ASSIGNED TASK: Every line below that includes the word "subsection" needs to be copied.

[Saved entries]
[Start of Attachment]

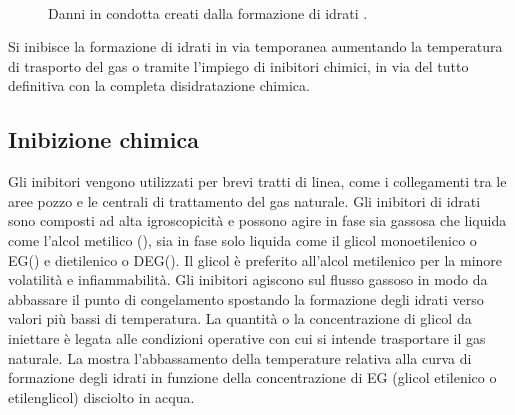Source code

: \begin{figure}[htbp]
    \centering
     \qquad
     \\
\caption{Danni in condotta creati dalla formazione di idrati \parencite{borghi2005idrati}.}
\label{fig:idrati}
\end{figure}

Si inibisce la formazione di idrati in via temporanea aumentando la temperatura di trasporto del gas o tramite l'impiego di inibitori chimici, in via del tutto definitiva con la completa disidratazione chimica.

\subsection{Inibizione chimica}
Gli inibitori vengono utilizzati per brevi tratti di linea, come i collegamenti tra le aree pozzo e le centrali di trattamento del gas naturale. Gli inibitori di idrati sono composti ad alta igroscopicità e possono agire in fase sia gassosa che liquida come l'alcol metilico (), sia in fase solo liquida come il glicol monoetilenico o EG() e dietilenico o DEG(). Il glicol è preferito all'alcol metilenico per la minore volatilità e infiammabilità.
Gli inibitori agiscono sul flusso gassoso in modo da abbassare il punto di congelamento spostando la formazione degli idrati verso valori più bassi di temperatura. La quantità o la concentrazione di glicol da iniettare è legata alle condizioni operative con cui si intende trasportare il gas naturale. La  mostra l'abbassamento della temperature relativa alla curva di formazione degli idrati in funzione della concentrazione di EG (glicol etilenico o etilenglicol) disciolto in acqua.

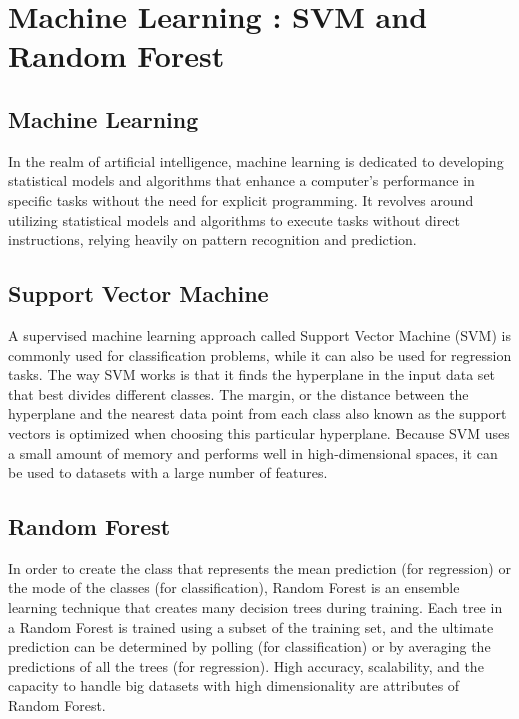 \section{Machine Learning : SVM and Random Forest }

\subsection{Machine Learning}

In the realm of artificial intelligence, machine learning is dedicated to developing statistical models and algorithms that enhance a computer's performance in specific tasks without the need for explicit programming. It revolves around utilizing statistical models and algorithms to execute tasks without direct instructions, relying heavily on pattern recognition and prediction.

\subsection{Support Vector Machine}

A supervised machine learning approach called Support Vector Machine (SVM) is commonly used for classification problems, while it can also be used for regression tasks. The way SVM works is that it finds the hyperplane in the input data set that best divides different classes. The margin, or the distance between the hyperplane and the nearest data point from each class also known as the support vectors is optimized when choosing this particular hyperplane. Because SVM uses a small amount of memory and performs well in high-dimensional spaces, it can be used to datasets with a large number of features.

\subsection{Random Forest}

In order to create the class that represents the mean prediction (for regression) or the mode of the classes (for classification), Random Forest is an ensemble learning technique that creates many decision trees during training. Each tree in a Random Forest is trained using a subset of the training set, and the ultimate prediction can be determined by polling (for classification) or by averaging the predictions of all the trees (for regression). High accuracy, scalability, and the capacity to handle big datasets with high dimensionality are attributes of Random Forest.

[End of Attachment]

SOLUTION BELOW:
\subsection{Inibizione chimica}
\subsection{Machine Learning}
\subsection{Support Vector Machine}
\subsection{Random Forest}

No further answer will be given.